Christian Lindner hat vor ein paar Tagen in der Sendung „Caren Miosga“ empfohlen, mehr Musk und Milei zu wagen und es danach bekräftigt. Man konnte zunächst noch meinen, er habe sich in einem akuten emotionalen Aufruhr nach dem Rauswurf aus der Ampel und dem Kommunikationsdesaster um die D-Day-Geschichte vielleicht nur im Ton vergriffen, oder wolle eine Ablenkungsdiskussion anzetteln, aber er scheint es doch ernster mit den beiden Herren zu meinen. In einem Video auf Icks wendet er sich an Friedrich Merz und wirbt noch einmal für die beiden, auch wenn er sich “nicht jede Meinung von denen abschauen” will.
Musk und Milei stehen aber nicht einfach für radikale wirtschaftliche Reformen, sondern für radikale wirtschaftliche Reformen ohne Rücksicht auf Soziales und Demokratie. Sie wollen nicht mehr Demokratie wagen, sie stehen nicht für mehr bürgerliche Freiheit, sie stehen auch nicht für Wettbewerb, sondern im Gegenteil sehen sie die Demokratie wie auch den Wettbewerb explizit als Einschränkungen der Macht der Superreichen. Man kann die vielseitigen Bemühungen dieser Leute in dieser Richtung gut belegt nachlesen, z.B. in Quinn Slobodians „Kapitalismus ohne Demokratie“.
Entweder hat Lindner also den liberalen Kompass verloren oder er will die FDP gezielt radikalisieren, anders als die österreichische FPÖ nicht nationalliberal bis nationalkonservativ, sondern libertär bis autoritär. Eine solche libertäre Partei könnte auch aus Sicht von geldigen Leuten hierzulande, etwa Müllermilch-Müller oder Zitelmann, durchaus attraktiver sein als eine AfD in der Schmuddelecke, sei es im Parlament oder auch außerhalb.
Die Demokratie in Deutschland bräuchte allerdings eine liberale, auch bürgerrechtlich engagierte Partei.
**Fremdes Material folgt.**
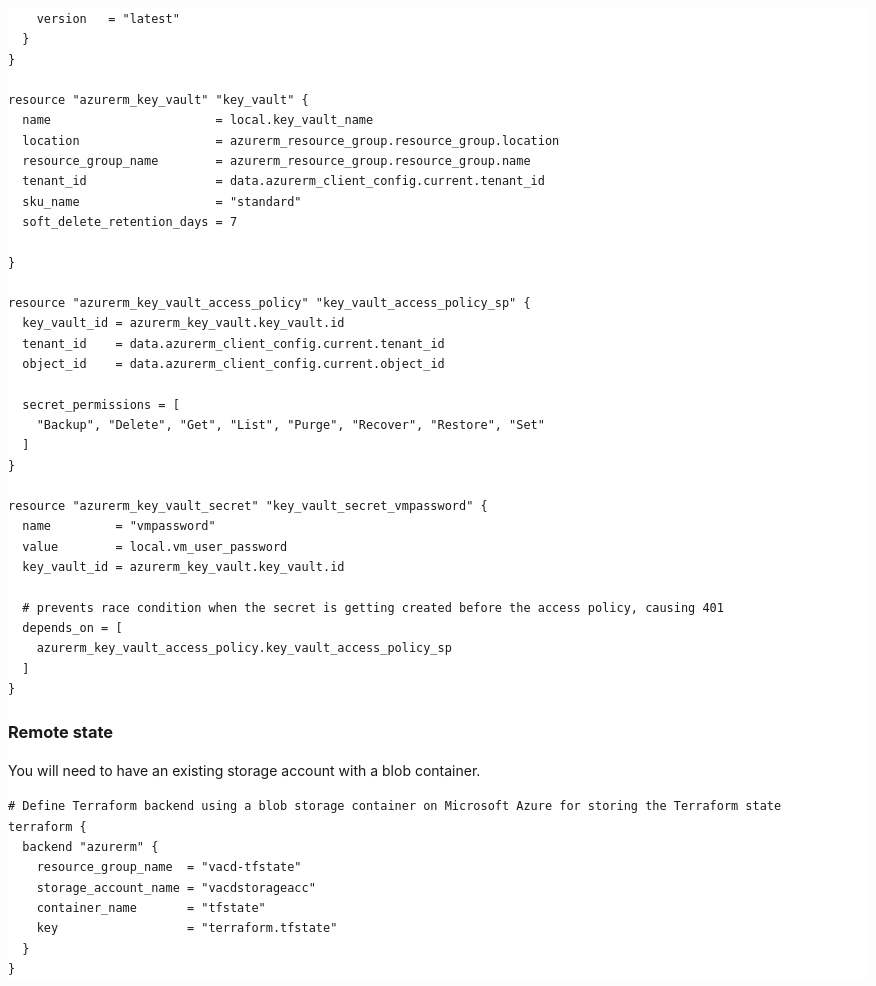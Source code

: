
 ```t
    version   = "latest"
  }
}

resource "azurerm_key_vault" "key_vault" {
  name                       = local.key_vault_name
  location                   = azurerm_resource_group.resource_group.location
  resource_group_name        = azurerm_resource_group.resource_group.name
  tenant_id                  = data.azurerm_client_config.current.tenant_id
  sku_name                   = "standard"
  soft_delete_retention_days = 7

}

resource "azurerm_key_vault_access_policy" "key_vault_access_policy_sp" {
  key_vault_id = azurerm_key_vault.key_vault.id
  tenant_id    = data.azurerm_client_config.current.tenant_id
  object_id    = data.azurerm_client_config.current.object_id

  secret_permissions = [
    "Backup", "Delete", "Get", "List", "Purge", "Recover", "Restore", "Set"
  ]
}

resource "azurerm_key_vault_secret" "key_vault_secret_vmpassword" {
  name         = "vmpassword"
  value        = local.vm_user_password
  key_vault_id = azurerm_key_vault.key_vault.id

  # prevents race condition when the secret is getting created before the access policy, causing 401
  depends_on = [
    azurerm_key_vault_access_policy.key_vault_access_policy_sp
  ]
}
```

### Remote state

You will need to have an existing storage account with a blob container.
```t
# Define Terraform backend using a blob storage container on Microsoft Azure for storing the Terraform state
terraform {
  backend "azurerm" {
    resource_group_name  = "vacd-tfstate"
    storage_account_name = "vacdstorageacc"
    container_name       = "tfstate"
    key                  = "terraform.tfstate"
  }
}
```
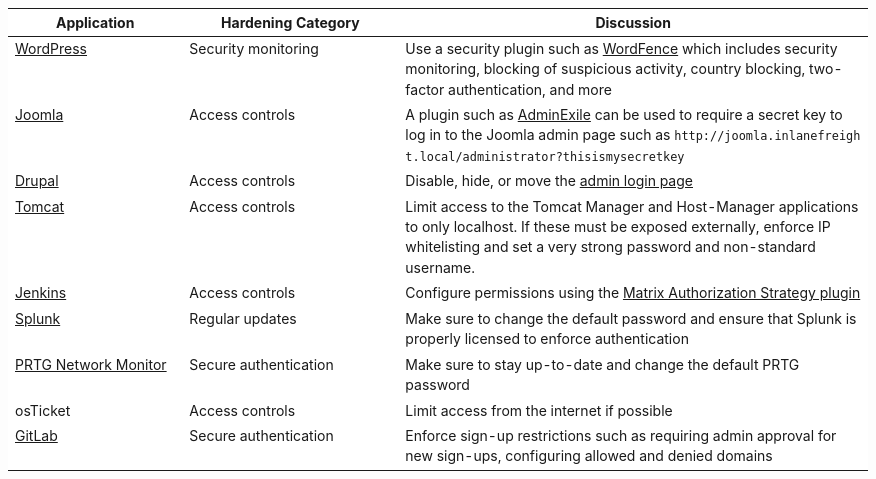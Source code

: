 <table><thead><tr><th width="160.33333333333331">Application</th><th width="202">Hardening Category</th><th>Discussion</th></tr></thead><tbody><tr><td><a href="https://wordpress.org/support/article/hardening-wordpress/">WordPress</a></td><td>Security monitoring</td><td>Use a security plugin such as <a href="https://www.wordfence.com/">WordFence</a> which includes security monitoring, blocking of suspicious activity, country blocking, two-factor authentication, and more</td></tr><tr><td><a href="https://docs.joomla.org/Security_Checklist/Joomla!_Setup">Joomla</a></td><td>Access controls</td><td>A plugin such as <a href="https://extensions.joomla.org/extension/adminexile/">AdminExile</a> can be used to require a secret key to log in to the Joomla admin page such as <code>http://joomla.inlanefreight.local/administrator?thisismysecretkey</code></td></tr><tr><td><a href="https://www.drupal.org/docs/security-in-drupal">Drupal</a></td><td>Access controls</td><td>Disable, hide, or move the <a href="https://www.drupal.org/docs/7/managing-users/hide-user-login">admin login page</a></td></tr><tr><td><a href="https://tomcat.apache.org/tomcat-9.0-doc/security-howto.html">Tomcat</a></td><td>Access controls</td><td>Limit access to the Tomcat Manager and Host-Manager applications to only localhost. If these must be exposed externally, enforce IP whitelisting and set a very strong password and non-standard username.</td></tr><tr><td><a href="https://www.jenkins.io/doc/book/security/securing-jenkins/">Jenkins</a></td><td>Access controls</td><td>Configure permissions using the <a href="https://plugins.jenkins.io/matrix-auth">Matrix Authorization Strategy plugin</a></td></tr><tr><td><a href="https://docs.splunk.com/Documentation/Splunk/8.2.2/Security/Hardeningstandards">Splunk</a></td><td>Regular updates</td><td>Make sure to change the default password and ensure that Splunk is properly licensed to enforce authentication</td></tr><tr><td><a href="https://kb.paessler.com/en/topic/61108-what-security-features-does-prtg-include">PRTG Network Monitor</a></td><td>Secure authentication</td><td>Make sure to stay up-to-date and change the default PRTG password</td></tr><tr><td>osTicket</td><td>Access controls</td><td>Limit access from the internet if possible</td></tr><tr><td><a href="https://about.gitlab.com/blog/2020/05/20/gitlab-instance-security-best-practices/">GitLab</a></td><td>Secure authentication</td><td>Enforce sign-up restrictions such as requiring admin approval for new sign-ups, configuring allowed and denied domains</td></tr></tbody></table>
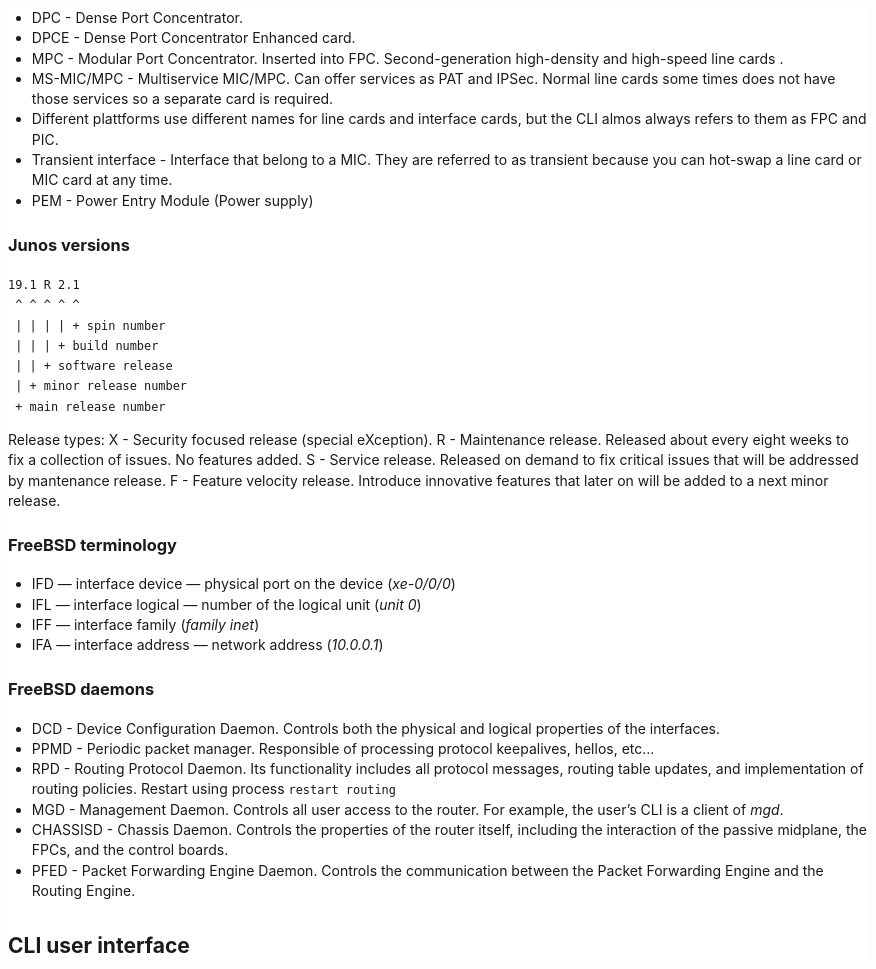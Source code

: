   - DPC - Dense Port Concentrator.
  - DPCE - Dense Port Concentrator Enhanced card.
  - MPC - Modular Port Concentrator. Inserted into FPC. Second-generation high-density and high-speed line cards .
  - MS-MIC/MPC - Multiservice MIC/MPC. Can offer services as PAT and IPSec. Normal line cards some times does not have those services so a separate card is required.
  - Different plattforms use different names for line cards and interface cards, but the CLI almos always refers to them as FPC and PIC.
- Transient interface - Interface that belong to a MIC. They are referred to as transient because you can hot-swap a line card or MIC card at any time.
- PEM - Power Entry Module (Power supply)

### Junos versions
```
19.1 R 2.1
 ^ ^ ^ ^ ^
 | | | | + spin number
 | | | + build number
 | | + software release
 | + minor release number 
 + main release number
 ```

Release types:
X - Security focused release (special eXception).
R - Maintenance release. Released about every eight weeks to fix a collection of issues. No features added.
S - Service release. Released on demand to fix critical issues that will be addressed by mantenance release.
F - Feature velocity release. Introduce innovative features that later on will be added to a next minor release.
 
### FreeBSD terminology
- IFD — interface device — physical port on the device (_xe-0/0/0_)
- IFL — interface logical — number of the logical unit (_unit 0_)
- IFF — interface family (_family inet_)
- IFA — interface address — network address (_10.0.0.1_)

### FreeBSD daemons
- DCD - Device Configuration Daemon. Controls both the physical and logical properties of the
interfaces.
- PPMD - Periodic packet manager. Responsible of processing protocol keepalives, hellos, etc...
- RPD - Routing Protocol Daemon. Its functionality includes all protocol messages, routing table updates, and implementation of routing policies. Restart using process `restart routing`
- MGD - Management Daemon.  Controls all user access to the router. For example, the user’s CLI is a client of _mgd_.
- CHASSISD - Chassis Daemon. Controls the properties of the router itself, including the interaction of the passive midplane, the FPCs, and the control boards.
- PFED - Packet Forwarding Engine Daemon. Controls the communication between the Packet Forwarding Engine and the Routing Engine. 

## CLI user interface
Gegen radikale wirtschaftliche Reformen wäre nichts einzuwenden – wenn damit auch eine echte Verbesserung von Infrastruktur (Bahn usw.), Wohnungsbau, Pflegenotstand usw. einherginge, also eine Reform nicht in der Richtung, für die Milei oder Musk stehen, sondern eher in die Gegenrichtung.
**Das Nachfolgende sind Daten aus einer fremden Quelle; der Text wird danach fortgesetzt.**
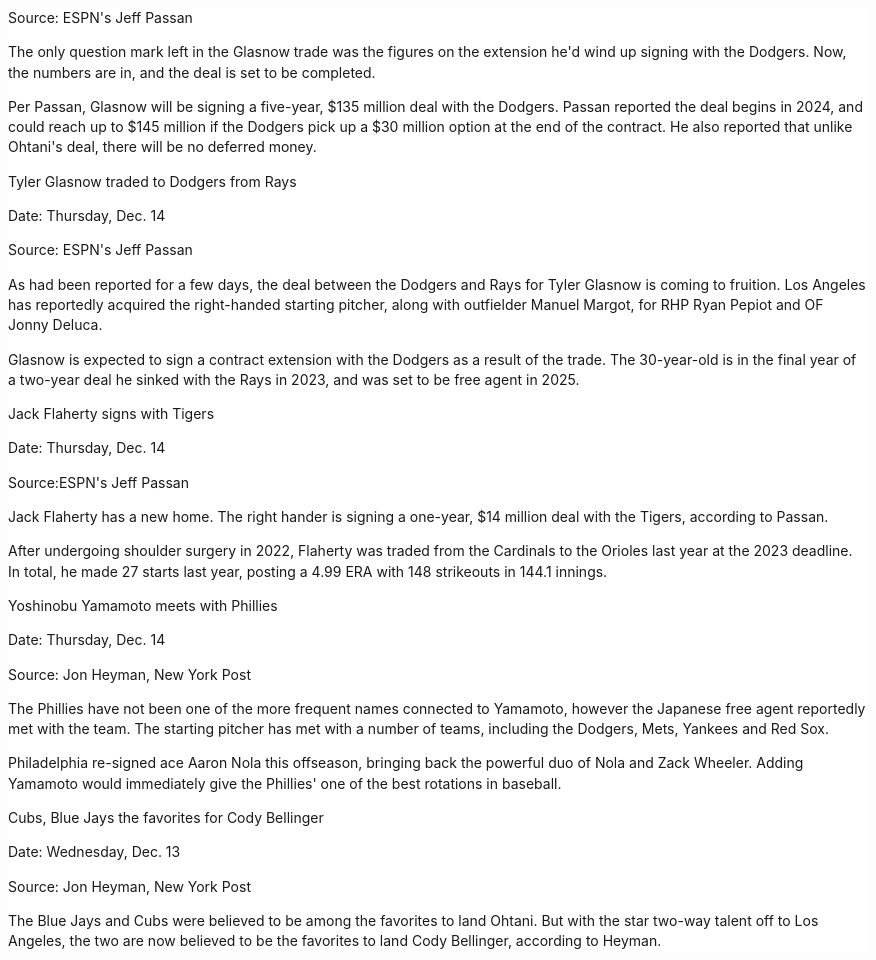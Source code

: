 Source: ESPN's Jeff Passan

The only question mark left in the Glasnow trade was the figures on the extension he'd wind up signing with the Dodgers. Now, the numbers are in, and the deal is set to be completed.

Per Passan, Glasnow will be signing a five-year, $135 million deal with the Dodgers. Passan reported the deal begins in 2024, and could reach up to $145 million if the Dodgers pick up a $30 million option at the end of the contract. He also reported that unlike Ohtani's deal, there will be no deferred money.

Tyler Glasnow traded to Dodgers from Rays

Date: Thursday, Dec. 14

Source: ESPN's Jeff Passan

As had been reported for a few days, the deal between the Dodgers and Rays for Tyler Glasnow is coming to fruition. Los Angeles has reportedly acquired the right-handed starting pitcher, along with outfielder Manuel Margot, for RHP Ryan Pepiot and OF Jonny Deluca.

Glasnow is expected to sign a contract extension with the Dodgers as a result of the trade. The 30-year-old is in the final year of a two-year deal he sinked with the Rays in 2023, and was set to be free agent in 2025.

Jack Flaherty signs with Tigers

Date: Thursday, Dec. 14

Source:ESPN's Jeff Passan

Jack Flaherty has a new home. The right hander is signing a one-year, $14 million deal with the Tigers, according to Passan.

After undergoing shoulder surgery in 2022, Flaherty was traded from the Cardinals to the Orioles last year at the 2023 deadline. In total, he made 27 starts last year, posting a 4.99 ERA with 148 strikeouts in 144.1 innings.

Yoshinobu Yamamoto meets with Phillies

Date: Thursday, Dec. 14

Source: Jon Heyman, New York Post

The Phillies have not been one of the more frequent names connected to Yamamoto, however the Japanese free agent reportedly met with the team. The starting pitcher has met with a number of teams, including the Dodgers, Mets, Yankees and Red Sox.

Philadelphia re-signed ace Aaron Nola this offseason, bringing back the powerful duo of Nola and Zack Wheeler. Adding Yamamoto would immediately give the Phillies' one of the best rotations in baseball.

Cubs, Blue Jays the favorites for Cody Bellinger

Date: Wednesday, Dec. 13

Source: Jon Heyman, New York Post

The Blue Jays and Cubs were believed to be among the favorites to land Ohtani. But with the star two-way talent off to Los Angeles, the two are now believed to be the favorites to land Cody Bellinger, according to Heyman.
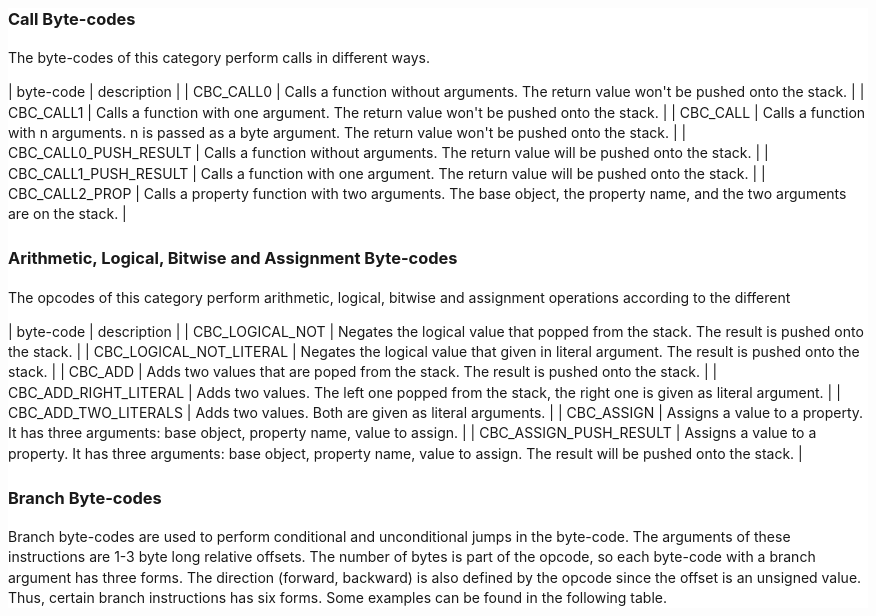 ### Call Byte-codes

The byte-codes of this category perform calls in different ways.

<div class="CSSTableGenerator" markdown="block">

| byte-code                            | description |
| CBC_CALL0                            | Calls a function without arguments. The return value won't be pushed onto the stack. |
| CBC_CALL1                            | Calls a function with one argument. The return value won't be pushed onto the stack. |
| CBC_CALL                             | Calls a function with n arguments. n is passed as a byte argument. The return value won't be pushed onto the stack. |
| CBC_CALL0_PUSH_RESULT                | Calls a function without arguments. The return value will be pushed onto the stack. |
| CBC_CALL1_PUSH_RESULT                | Calls a function with one argument. The return value will be pushed onto the stack. |
| CBC_CALL2_PROP                       | Calls a property function with two arguments. The base object, the property name, and the two arguments are on the stack. |

</div>

### Arithmetic, Logical, Bitwise and Assignment Byte-codes

The opcodes of this category perform arithmetic, logical, bitwise and assignment operations according to the different 

<div class="CSSTableGenerator" markdown="block">

| byte-code                            | description |
| CBC_LOGICAL_NOT                      | Negates the logical value that popped from the stack. The result is pushed onto the stack. |
| CBC_LOGICAL_NOT_LITERAL              | Negates the logical value that given in literal argument. The result is pushed onto the stack. |
| CBC_ADD                              | Adds two values that are poped from the stack. The result is pushed onto the stack.  |
| CBC_ADD_RIGHT_LITERAL                | Adds two values. The left one popped from the stack, the right one is given as literal argument. |
| CBC_ADD_TWO_LITERALS                 | Adds two values. Both are given as literal arguments. |
| CBC_ASSIGN                           | Assigns a value to a property. It has three arguments: base object, property name, value to assign. |
| CBC_ASSIGN_PUSH_RESULT               | Assigns a value to a property. It has three arguments: base object, property name, value to assign. The result will be pushed onto the stack. |

</div>

### Branch Byte-codes

Branch byte-codes are used to perform conditional and unconditional jumps in the byte-code. The arguments of these instructions are 1-3 byte long relative offsets. The number of bytes is part of the opcode, so each byte-code with a branch argument has three forms. The direction (forward, backward) is also defined by the opcode since the offset is an unsigned value. Thus, certain branch instructions has six forms. Some examples can be found in the following table.

<div class="CSSTableGenerator" markdown="block">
Lindner hat aber vermutlich bewusst nicht gesagt, wir brauchen mehr “New Deal”. Mag sein, dass ihn die erlebte Machtlosigkeit beim Rauswurf aus der Ampel getriggert hat, aber ihn scheint das Machtmenschentum von Milei und Musk doch auch als solches zu faszinieren. Eine FDP, die dem folgt, wäre nicht mehr die FDP der bürgerlichen Freiheit und des wirtschaftlichen Wettbewerbs, wie man sie über viele Jahre der alten Bundesrepublik kannte. Es wäre eine FDP, der es egal ist, dass Art. 1 des Grundgesetzes die Menschenwürde schützt, nicht die Dividenden und schon gar nicht eine Übermenschenwürde der Oligarchen. Die FDP wird sich entscheiden müssen, ob sie für sich selbst mehr Musk und Milei oder mehr New Deal wagen will.